I’m a passive Facebook user, one group I follow is for Weber BBQ enthusiasts. Most group members are based in the US and one thing that surprises me is how popular a Winter BBQ is there, frequently there are posts of smoking BBQs surrounded by snow. Just in case it’s something you are considering to cook your Christmas Turkey, here are some tips to help you.
With both gas and charcoal, you will burn more fuel, so make sure you are well stocked up.
If your gas barbecue uses Butane, you may have an issue if it’s very cold, the liquid butane may not boil to gas. Propane is better a option in Winter but you will need a different regulator. It’s best to check with your manufacturer.
Charcoal will of course work at any temperature. If you are cooking a large bird or joint, you will need to add more charcoal while it cooks. Monitor the built in thermometer if fitted or buy a digital one with a sensor if not. If you use a Weber Kettle, it’s worth buying a hinged grate so you can add charcoal easily without disturbing the meat.
It will take longer for the grill to reach temperature, allow for this in your timing, again a thermometer is very useful.

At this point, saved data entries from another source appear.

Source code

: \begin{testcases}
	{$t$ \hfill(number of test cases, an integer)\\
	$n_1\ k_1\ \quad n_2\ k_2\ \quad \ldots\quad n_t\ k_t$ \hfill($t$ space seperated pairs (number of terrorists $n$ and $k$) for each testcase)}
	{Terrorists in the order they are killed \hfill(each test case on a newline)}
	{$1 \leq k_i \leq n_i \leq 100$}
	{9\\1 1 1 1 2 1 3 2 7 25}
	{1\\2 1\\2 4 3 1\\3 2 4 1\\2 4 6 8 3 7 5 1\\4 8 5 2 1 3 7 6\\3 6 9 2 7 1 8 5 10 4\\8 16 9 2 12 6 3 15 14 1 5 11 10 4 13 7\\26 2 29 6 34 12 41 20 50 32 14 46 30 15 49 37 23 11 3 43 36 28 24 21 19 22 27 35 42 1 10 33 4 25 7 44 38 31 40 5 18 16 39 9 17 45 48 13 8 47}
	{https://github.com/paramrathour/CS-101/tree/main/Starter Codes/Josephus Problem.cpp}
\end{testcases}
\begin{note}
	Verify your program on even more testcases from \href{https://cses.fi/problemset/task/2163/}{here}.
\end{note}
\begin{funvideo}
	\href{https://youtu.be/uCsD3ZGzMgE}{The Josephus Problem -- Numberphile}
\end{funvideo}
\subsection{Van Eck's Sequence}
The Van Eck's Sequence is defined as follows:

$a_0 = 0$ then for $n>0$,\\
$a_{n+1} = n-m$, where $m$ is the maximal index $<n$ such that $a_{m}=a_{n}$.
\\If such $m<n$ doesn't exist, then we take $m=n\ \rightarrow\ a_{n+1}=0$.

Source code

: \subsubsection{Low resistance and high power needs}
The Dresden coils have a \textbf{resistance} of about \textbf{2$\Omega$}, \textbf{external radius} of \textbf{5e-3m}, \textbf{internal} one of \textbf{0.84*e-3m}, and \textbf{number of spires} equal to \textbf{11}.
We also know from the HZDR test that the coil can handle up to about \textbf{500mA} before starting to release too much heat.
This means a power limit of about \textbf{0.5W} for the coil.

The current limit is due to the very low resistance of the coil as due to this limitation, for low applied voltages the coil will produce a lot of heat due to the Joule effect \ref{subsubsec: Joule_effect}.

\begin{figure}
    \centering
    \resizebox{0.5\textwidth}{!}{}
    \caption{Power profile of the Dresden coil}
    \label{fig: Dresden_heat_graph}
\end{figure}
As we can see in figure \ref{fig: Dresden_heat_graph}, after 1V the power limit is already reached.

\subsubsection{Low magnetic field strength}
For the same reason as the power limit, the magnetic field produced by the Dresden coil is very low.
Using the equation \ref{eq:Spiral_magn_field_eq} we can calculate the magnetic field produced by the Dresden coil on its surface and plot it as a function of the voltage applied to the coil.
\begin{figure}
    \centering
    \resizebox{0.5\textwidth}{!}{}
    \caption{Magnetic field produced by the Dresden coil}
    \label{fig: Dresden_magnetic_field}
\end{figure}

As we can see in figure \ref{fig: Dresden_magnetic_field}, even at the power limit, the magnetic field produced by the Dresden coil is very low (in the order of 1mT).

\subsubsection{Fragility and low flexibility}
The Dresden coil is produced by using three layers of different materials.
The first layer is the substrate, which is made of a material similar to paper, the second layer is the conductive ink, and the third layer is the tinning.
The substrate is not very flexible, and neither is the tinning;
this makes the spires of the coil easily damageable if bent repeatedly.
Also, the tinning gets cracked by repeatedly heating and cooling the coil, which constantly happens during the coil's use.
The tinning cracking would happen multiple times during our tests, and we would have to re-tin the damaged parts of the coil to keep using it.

It’s unlikely you will hang around outside with a Gin and Tonic for long, position the BBQ as convenient to the house as possible. Not too close though so it is fire hazard and beware of slippery paths and steps, it would be a shame to trip and spread your differ over the ground!
If you are real enthusiast there are fire resistant barbecue gazebos available to keep you dry if it raining or snowing.
Only consider doing a Winter Barbecue if you have a lid. Open it as little as possible as heat is rapidly lost.
For a Christmas lunch you are likely to be cooking more, and possibly a larger joint, this and the colder ambient temperature will all lead to longer cooking times. On a Weber Kettle keep all vents fully open. Monitor the thermometer if fitted and maintain the temperature. If it falls and you cannot raise it, then go for plan B, use the Kitchen oven. Don’t risk serving anything undercooked. At least you tried and hopefully it’s cooked enough for the barbecue to have imparted the smoked flavour.
Food will cool quickly once removed, so be prepared. Pre-warm serving dishes, ideally choosing ones with lids. Work quickly to remove cooked food from the BBQ and place in the dishes pop on the lids and take inside, assuming of course you don’t plan to eat out in the snow.
Enjoy your meal!
(An admission, the picture above does show our Christmas Turkey being cooked but it was taken in a warm South African garden, not in the cold UK!)
Possibly something to leave for the Spring!